The Mechanic is a great movie about assassins. One word in the preceding sentence is untrue. I don’t remember much of it, and the more I try to think about it, the more I forget. In that way, The Mechanic is nothing like love. The more you think about it, the more you remember it. And the more you try not to think about it, the more you remember it. And soon the memories swallow you. They swallow thought, they swallow sound, and their images become larger than the apparatus of analysis can bear. They become your spiritual porn. That’s when you act, and run back to them, and slide into home on your knees. They give you your you had me at hello, and you give them your you complete me. Memory ends, and moment explodes.

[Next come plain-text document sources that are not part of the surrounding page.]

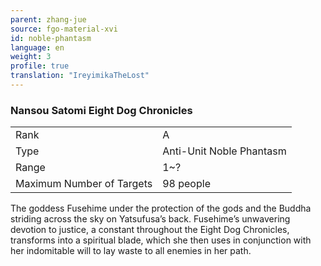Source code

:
 ```yaml
---
parent: zhang-jue
source: fgo-material-xvi
id: noble-phantasm
language: en
weight: 3
profile: true
translation: "IreyimikaTheLost"
---
```


### Nansou Satomi Eight Dog Chronicles

<table>
  <tr><td>Rank</td><td>A</td></tr>
  <tr><td>Type</td><td>Anti-Unit Noble Phantasm</td></tr>
  <tr><td>Range</td><td>1~?</td></tr>
  <tr><td>Maximum Number of Targets</td><td>98 people</td></tr>
</table>

The goddess Fusehime under the protection of the gods and the Buddha striding across the sky on Yatsufusa’s back. Fusehime’s unwavering devotion to justice, a constant throughout the Eight Dog Chronicles, transforms into a spiritual blade, which she then uses in conjunction with her indomitable will to lay waste to all enemies in her path.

Until then the beautiful dreams will continue to pass through you while you sleep, dispersing to the bleat of your alarm clock, coloring the rest of your morning an aching neon, propelling your path of self-destruction through the night, gluing your soul to the past. The bigger the hole gets, the more you need the images to fill it, the more elaborate they grow—they branch, they fructify—and thus become the more impossible to attain, missiles impossible to aim, creating even larger ripples of letdown when you fail to realize them, creating a larger hole, producing ever more beautiful and ever more false fantasies. But to others—and here empathy works its cruel miracle—those images will seem not only real, but necessary, as if having cascaded from the highest precipices of meaning. So you look into their eyes and observe how happy they are, clutching the life-preserver the cycles of your misery has flung them. And briefly you are heartened by their smiles—those physical facts—or the tears in their eyes. They will go home to their husbands or wives or computers and resume their grueling uncinematic routines, but a little lighter in the chest for believing there is a transcendent possibility somewhere out there—while you drown in withoutness, praying for the courage to get up, for the courage to act in the name of love instead of merely play chemistry set with its rhetoric, knowing this inaction has always been the furnace of your allure, the fuel of imagination. No word in the preceding sentence is untrue.
“I’m putting a price on your head so big that when you look in the mirror, your reflection is going want to shoot you in the face!” Thus the villain in The Mechanic shouts over the phone to Jason Statham. Read it again. Marilyn Monroe wasn’t in this movie because she’s dead, but she said, “If you can make a girl laugh, you can make her do anything.” Dashing English poet and possible ancestor of Jason Statham, Robert Browning, said, “A man’s reach should exceed his grasp.” Jesus Christ, Divine Assassin of Sin, opens his sermon on the mount, “Blessed are the poor in spirit: for theirs is the kingdom of heaven.” Either Thomas Jefferson or Benjamin Franklin, both of whom I consider to be the Ben Foster of the Founding Fathers, once said something whose exact words I can’t remember, but the gist of it was, “Our parents were farmers so that we might become statesmen, and we are statesmen so that our children might become philosophers and artists.” Adolph Hitler, failed artist, amateur philosopher, and the reigning image of evil in the modern mind, Kamph’ed, “A man does not die for something which he himself does not believe in.” So much truth is out there, swirling around The Mechanic. So little was in it. Werner Stipetić, too poetic to be anything but a beautiful failure as a filmmaker, changed his surname to Herzog, German for duke, in order to protect himself from what he called the unyieleding evil of the universe. “There is a dormant brother inside of you, and I awaken him, I make him speak, and you are not alone anymore,” Herzog said in a recent interview. Some of the violence is creative, and gleefully echoes Con Air, which Simon West also directed, but the rest of The Mechanic is nihilistic, pointless, and sloppy. Life is a wedding dress stuffed into a thimble.